Take the entries below and print, exactly, the stretch from the line containing "the appearance descriptor" through the line containing "the association between", both included.
_____
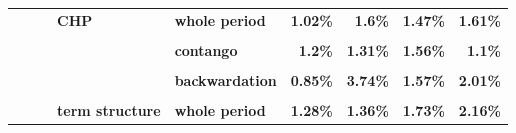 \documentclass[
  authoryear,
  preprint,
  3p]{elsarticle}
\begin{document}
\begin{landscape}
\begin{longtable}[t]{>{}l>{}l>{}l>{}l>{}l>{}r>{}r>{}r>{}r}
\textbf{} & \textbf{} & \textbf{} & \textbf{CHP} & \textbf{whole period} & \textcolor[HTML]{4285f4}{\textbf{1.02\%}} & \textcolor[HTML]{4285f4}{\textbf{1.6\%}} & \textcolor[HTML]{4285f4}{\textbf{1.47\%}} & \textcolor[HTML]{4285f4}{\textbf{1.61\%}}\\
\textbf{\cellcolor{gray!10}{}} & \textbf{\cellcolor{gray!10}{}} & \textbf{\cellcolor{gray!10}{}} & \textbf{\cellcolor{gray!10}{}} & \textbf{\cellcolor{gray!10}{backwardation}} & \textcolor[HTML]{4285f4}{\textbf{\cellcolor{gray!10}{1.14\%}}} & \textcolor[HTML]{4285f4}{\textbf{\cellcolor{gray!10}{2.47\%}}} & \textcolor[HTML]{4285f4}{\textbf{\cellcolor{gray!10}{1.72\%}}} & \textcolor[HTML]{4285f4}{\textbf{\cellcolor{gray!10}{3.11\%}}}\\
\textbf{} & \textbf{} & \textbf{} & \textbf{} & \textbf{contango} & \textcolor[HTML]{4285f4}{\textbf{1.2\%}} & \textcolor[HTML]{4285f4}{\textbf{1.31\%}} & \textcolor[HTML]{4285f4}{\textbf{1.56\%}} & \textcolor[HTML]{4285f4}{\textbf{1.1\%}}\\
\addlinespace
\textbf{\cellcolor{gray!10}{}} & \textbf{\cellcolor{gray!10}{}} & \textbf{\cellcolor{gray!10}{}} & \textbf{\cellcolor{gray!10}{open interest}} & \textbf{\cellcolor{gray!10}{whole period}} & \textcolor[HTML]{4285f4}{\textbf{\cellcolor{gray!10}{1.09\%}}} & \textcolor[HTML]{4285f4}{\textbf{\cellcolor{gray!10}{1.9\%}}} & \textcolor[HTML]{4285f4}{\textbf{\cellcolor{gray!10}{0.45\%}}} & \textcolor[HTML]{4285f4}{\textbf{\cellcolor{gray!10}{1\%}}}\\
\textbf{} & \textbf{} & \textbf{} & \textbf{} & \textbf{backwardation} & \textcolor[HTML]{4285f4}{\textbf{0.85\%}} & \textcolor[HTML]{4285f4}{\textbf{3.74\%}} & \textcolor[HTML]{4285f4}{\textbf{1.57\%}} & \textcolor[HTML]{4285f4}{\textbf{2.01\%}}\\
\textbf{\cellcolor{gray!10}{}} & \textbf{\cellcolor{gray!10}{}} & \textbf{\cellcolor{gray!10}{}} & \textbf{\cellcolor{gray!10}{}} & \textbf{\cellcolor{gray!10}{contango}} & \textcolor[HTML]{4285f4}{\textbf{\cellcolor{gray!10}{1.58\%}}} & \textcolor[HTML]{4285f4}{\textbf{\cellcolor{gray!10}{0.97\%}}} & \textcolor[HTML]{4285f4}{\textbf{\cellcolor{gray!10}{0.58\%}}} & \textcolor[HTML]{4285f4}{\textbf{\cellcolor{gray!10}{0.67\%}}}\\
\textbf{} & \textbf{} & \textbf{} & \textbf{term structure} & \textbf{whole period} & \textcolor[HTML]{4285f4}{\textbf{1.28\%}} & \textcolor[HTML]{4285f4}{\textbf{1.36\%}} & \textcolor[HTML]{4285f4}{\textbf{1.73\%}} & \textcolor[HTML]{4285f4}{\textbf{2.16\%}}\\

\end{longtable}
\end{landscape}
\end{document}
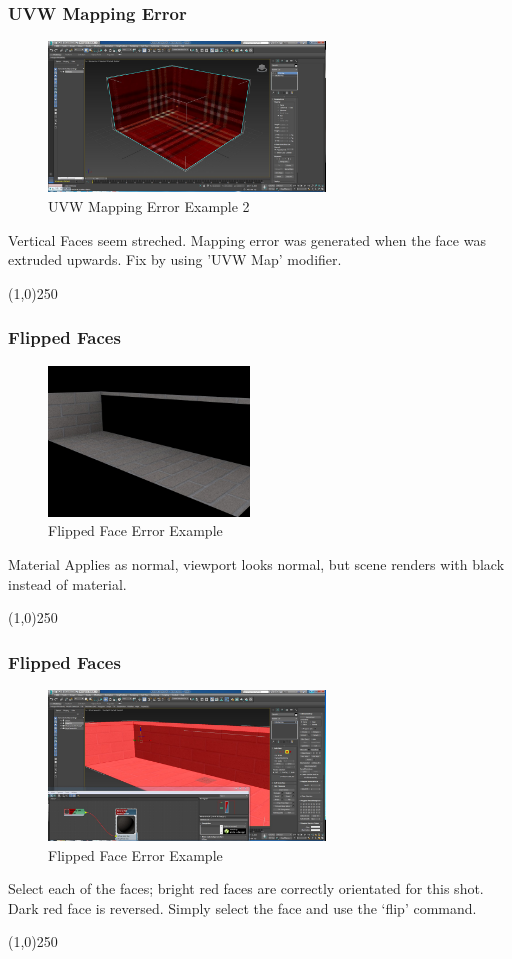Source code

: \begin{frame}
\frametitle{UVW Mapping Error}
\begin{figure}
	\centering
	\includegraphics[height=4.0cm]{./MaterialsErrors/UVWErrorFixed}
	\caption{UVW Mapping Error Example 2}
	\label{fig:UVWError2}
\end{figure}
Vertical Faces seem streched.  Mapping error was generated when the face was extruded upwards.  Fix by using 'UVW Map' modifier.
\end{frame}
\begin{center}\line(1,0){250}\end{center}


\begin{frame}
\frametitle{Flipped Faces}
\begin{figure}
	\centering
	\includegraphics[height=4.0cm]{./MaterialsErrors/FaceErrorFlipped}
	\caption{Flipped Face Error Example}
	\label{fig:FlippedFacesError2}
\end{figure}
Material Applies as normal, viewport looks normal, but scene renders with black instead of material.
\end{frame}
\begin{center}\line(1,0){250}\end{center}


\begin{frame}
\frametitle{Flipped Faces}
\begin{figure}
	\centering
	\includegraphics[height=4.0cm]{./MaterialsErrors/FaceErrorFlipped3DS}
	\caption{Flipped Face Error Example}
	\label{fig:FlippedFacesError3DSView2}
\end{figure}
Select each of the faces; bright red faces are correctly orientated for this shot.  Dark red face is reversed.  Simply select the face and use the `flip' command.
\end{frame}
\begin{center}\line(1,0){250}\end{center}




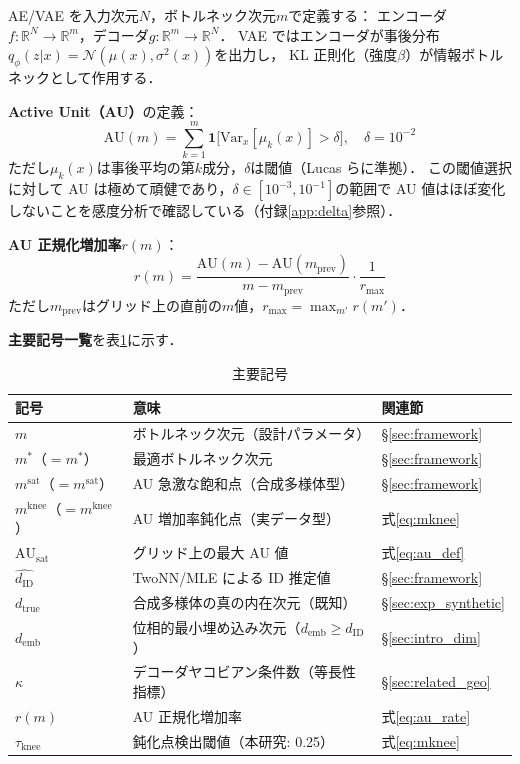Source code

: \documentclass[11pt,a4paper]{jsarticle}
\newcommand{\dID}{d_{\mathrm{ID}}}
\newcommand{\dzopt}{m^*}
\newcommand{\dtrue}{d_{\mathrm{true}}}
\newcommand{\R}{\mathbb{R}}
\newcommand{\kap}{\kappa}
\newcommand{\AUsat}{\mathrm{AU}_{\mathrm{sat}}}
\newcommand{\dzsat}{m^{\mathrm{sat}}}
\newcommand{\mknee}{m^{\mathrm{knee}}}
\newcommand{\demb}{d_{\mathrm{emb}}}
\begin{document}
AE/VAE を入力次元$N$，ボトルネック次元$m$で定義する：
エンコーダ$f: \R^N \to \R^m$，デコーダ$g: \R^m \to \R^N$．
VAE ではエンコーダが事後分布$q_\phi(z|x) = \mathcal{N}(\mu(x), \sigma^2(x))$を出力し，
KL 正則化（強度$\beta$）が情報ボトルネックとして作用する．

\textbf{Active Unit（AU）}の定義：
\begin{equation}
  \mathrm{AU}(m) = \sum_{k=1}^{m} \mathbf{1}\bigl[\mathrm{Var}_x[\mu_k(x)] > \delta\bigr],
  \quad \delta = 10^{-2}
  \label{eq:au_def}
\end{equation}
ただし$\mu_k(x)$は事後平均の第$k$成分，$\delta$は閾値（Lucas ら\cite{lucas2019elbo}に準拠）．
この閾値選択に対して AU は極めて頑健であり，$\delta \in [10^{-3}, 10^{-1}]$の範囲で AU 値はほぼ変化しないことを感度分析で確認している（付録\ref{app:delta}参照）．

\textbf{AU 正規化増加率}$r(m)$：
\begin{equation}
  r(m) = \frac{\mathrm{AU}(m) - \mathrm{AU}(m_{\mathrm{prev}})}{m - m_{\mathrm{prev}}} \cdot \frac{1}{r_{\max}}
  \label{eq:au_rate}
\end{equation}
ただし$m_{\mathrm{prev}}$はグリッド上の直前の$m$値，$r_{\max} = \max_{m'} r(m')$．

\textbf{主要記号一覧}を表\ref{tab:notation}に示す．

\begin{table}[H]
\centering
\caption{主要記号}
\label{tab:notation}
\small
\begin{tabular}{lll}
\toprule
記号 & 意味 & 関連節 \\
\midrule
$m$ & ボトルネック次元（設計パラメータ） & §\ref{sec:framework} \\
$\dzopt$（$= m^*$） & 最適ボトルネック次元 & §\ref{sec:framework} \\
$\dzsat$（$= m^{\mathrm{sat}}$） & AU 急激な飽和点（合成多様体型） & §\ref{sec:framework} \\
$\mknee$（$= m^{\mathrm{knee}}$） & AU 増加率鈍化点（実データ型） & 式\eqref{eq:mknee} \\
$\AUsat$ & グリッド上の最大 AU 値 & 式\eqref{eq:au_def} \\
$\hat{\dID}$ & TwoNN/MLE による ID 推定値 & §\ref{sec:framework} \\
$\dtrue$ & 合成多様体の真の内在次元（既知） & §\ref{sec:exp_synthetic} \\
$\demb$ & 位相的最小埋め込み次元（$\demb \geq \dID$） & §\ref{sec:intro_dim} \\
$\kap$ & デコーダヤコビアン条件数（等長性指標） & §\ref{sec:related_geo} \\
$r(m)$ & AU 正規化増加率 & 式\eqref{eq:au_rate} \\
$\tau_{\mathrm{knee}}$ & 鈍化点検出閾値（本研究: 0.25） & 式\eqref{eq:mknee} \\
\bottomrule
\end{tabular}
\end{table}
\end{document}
_____
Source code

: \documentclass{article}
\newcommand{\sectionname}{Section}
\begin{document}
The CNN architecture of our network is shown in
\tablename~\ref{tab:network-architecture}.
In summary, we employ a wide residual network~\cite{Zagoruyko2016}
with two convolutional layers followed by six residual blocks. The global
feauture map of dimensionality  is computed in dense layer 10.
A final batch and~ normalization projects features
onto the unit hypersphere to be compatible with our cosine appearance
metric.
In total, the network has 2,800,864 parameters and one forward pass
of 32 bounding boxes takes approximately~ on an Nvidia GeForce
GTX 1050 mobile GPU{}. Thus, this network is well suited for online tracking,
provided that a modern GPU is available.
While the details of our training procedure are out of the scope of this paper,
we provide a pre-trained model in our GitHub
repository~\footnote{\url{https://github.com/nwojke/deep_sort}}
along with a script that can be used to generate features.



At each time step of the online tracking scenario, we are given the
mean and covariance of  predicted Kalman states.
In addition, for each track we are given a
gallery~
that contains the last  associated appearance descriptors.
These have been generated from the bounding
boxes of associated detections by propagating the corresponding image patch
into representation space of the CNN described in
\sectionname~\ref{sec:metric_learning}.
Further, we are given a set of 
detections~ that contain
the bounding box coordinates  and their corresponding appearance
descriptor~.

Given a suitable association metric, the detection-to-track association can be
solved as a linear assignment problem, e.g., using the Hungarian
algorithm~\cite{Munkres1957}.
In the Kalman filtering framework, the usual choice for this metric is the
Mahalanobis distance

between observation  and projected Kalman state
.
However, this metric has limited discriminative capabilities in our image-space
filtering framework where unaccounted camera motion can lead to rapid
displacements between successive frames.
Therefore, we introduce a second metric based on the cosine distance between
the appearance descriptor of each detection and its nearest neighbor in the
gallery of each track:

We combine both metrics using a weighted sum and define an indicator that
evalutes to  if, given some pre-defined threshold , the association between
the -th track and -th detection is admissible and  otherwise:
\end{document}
_____
[Answer to this problem]
the appearance descriptor of each detection and its nearest neighbor in the
gallery of each track:

We combine both metrics using a weighted sum and define an indicator that
evalutes to  if, given some pre-defined threshold , the association between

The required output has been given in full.